Thursday, September 30, 2010

Theory - One Cornerstone

I first studied John Dewey when I was a grad student at the University of Illinois. My first semester, Fall 1977, I took a course with Joe Burnett, Dean of the College of Education at U of I and the world's foremost expert on Dewey. In that class, Burnett shared an example of Dewey's ideas about reflective thought from his book How We think.

It involved Dewey standing on the deck of a Lake Champlain ferry in the 1920s, the same ferry as the one in the picture, trying to work out the purpose of the pole protruding from the ferry wheel house. You can just see the pole bisecting the word Champlain. After much reflective thought, and to keep a long story short, Dewey concludes the purpose of the pole is to serve as a false bow for the ferry so the captain has something to aim the vessel with; the ferry has no conventional pointed bow.

Learning to become a teacher involves the development of many different skill sets and theoretical ideas.

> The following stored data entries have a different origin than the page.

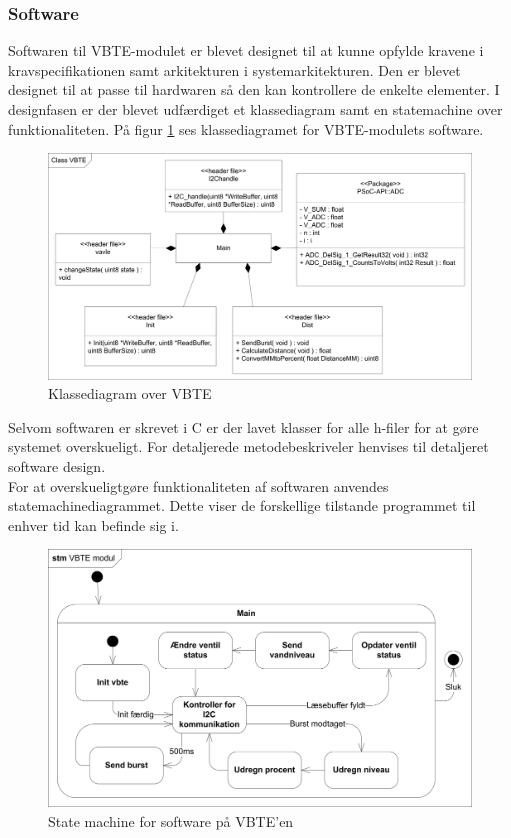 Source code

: \subsubsection{Software}
Softwaren til VBTE-modulet er blevet designet til at kunne opfylde kravene i kravspecifikationen samt arkitekturen i systemarkitekturen. Den er blevet designet til at passe til hardwaren så den kan kontrollere de enkelte elementer. I designfasen er der blevet udfærdiget et klassediagram samt en statemachine over funktionaliteten. På figur \ref{fig:VBTEklasse} ses klassediagramet for VBTE-modulets software.
\begin{figure}[H]
\centering
\includegraphics[width=.8\textwidth]{billeder/ClassVBTE}
\caption{Klassediagram over VBTE}
\label{fig:VBTEklasse}
\end{figure}
Selvom softwaren er skrevet i C er der lavet klasser for alle h-filer for at gøre systemet overskueligt. For detaljerede metodebeskriveler henvises til detaljeret software design.\\
For at overskueligtgøre funktionaliteten af softwaren anvendes statemachinediagrammet. Dette viser de forskellige tilstande programmet til enhver tid kan befinde sig i.
\begin{figure}[H]
\centering
\includegraphics[width=.8\textwidth]{billeder/STMVBTE}
\caption{State machine for software på VBTE'en}
\end{figure}

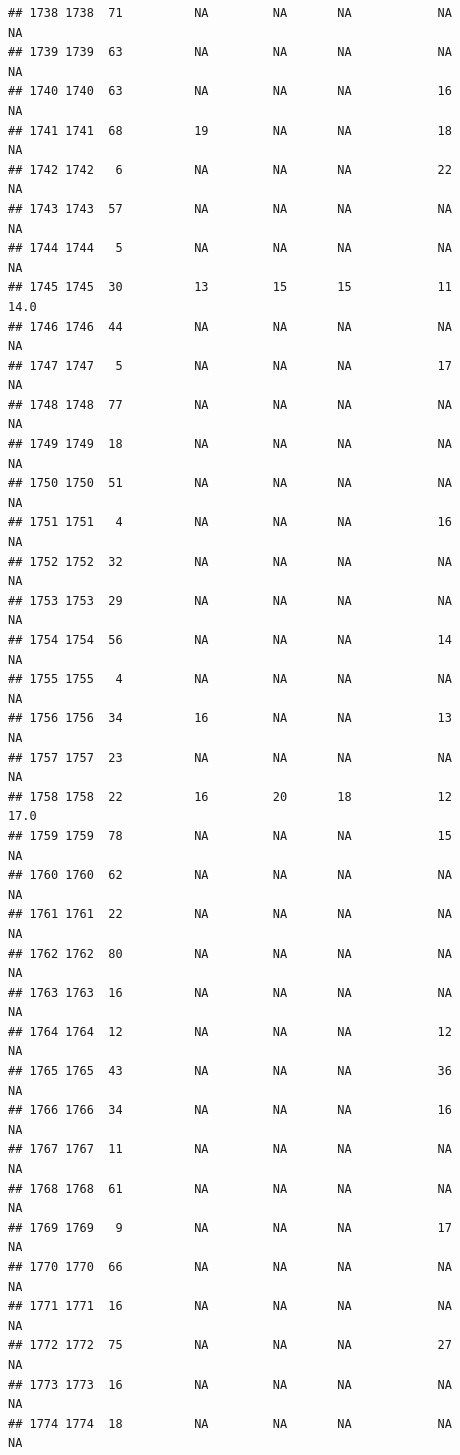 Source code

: \documentclass[man]{apa6}
\begin{document}
\begin{verbatim}
## 1738 1738  71          NA         NA       NA            NA       NA
## 1739 1739  63          NA         NA       NA            NA       NA
## 1740 1740  63          NA         NA       NA            16       NA
## 1741 1741  68          19         NA       NA            18       NA
## 1742 1742   6          NA         NA       NA            22       NA
## 1743 1743  57          NA         NA       NA            NA       NA
## 1744 1744   5          NA         NA       NA            NA       NA
## 1745 1745  30          13         15       15            11     14.0
## 1746 1746  44          NA         NA       NA            NA       NA
## 1747 1747   5          NA         NA       NA            17       NA
## 1748 1748  77          NA         NA       NA            NA       NA
## 1749 1749  18          NA         NA       NA            NA       NA
## 1750 1750  51          NA         NA       NA            NA       NA
## 1751 1751   4          NA         NA       NA            16       NA
## 1752 1752  32          NA         NA       NA            NA       NA
## 1753 1753  29          NA         NA       NA            NA       NA
## 1754 1754  56          NA         NA       NA            14       NA
## 1755 1755   4          NA         NA       NA            NA       NA
## 1756 1756  34          16         NA       NA            13       NA
## 1757 1757  23          NA         NA       NA            NA       NA
## 1758 1758  22          16         20       18            12     17.0
## 1759 1759  78          NA         NA       NA            15       NA
## 1760 1760  62          NA         NA       NA            NA       NA
## 1761 1761  22          NA         NA       NA            NA       NA
## 1762 1762  80          NA         NA       NA            NA       NA
## 1763 1763  16          NA         NA       NA            NA       NA
## 1764 1764  12          NA         NA       NA            12       NA
## 1765 1765  43          NA         NA       NA            36       NA
## 1766 1766  34          NA         NA       NA            16       NA
## 1767 1767  11          NA         NA       NA            NA       NA
## 1768 1768  61          NA         NA       NA            NA       NA
## 1769 1769   9          NA         NA       NA            17       NA
## 1770 1770  66          NA         NA       NA            NA       NA
## 1771 1771  16          NA         NA       NA            NA       NA
## 1772 1772  75          NA         NA       NA            27       NA
## 1773 1773  16          NA         NA       NA            NA       NA
## 1774 1774  18          NA         NA       NA            NA       NA

\end{verbatim}
\end{document}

The relationship between them is what Dewey called using one's executive means to achieve one's inspired vision. In other words we must have opportunbities to develop our ideas about teaching and then put them into practice.

In my Schools and Society course one of the assignments requires the students to write a paper on what they think their Teacher Licensure program will be like at SMC based on the "Great Educators" whose theories form the basis of the program. Before the semester started I asked my colleagues which "Great Educators" had influenced their thinking most. The students and I then created a Great Educators web-page with links to information about those 18 Great Educators (9 elementary and 9 secondary, for the purpose of the assignment). They will use this resource to construct their papers which are due around Thanksgiving.

One of the first things I did when I arrived in Vermont in 1982 was to visit Dewey's house on the UVM campus.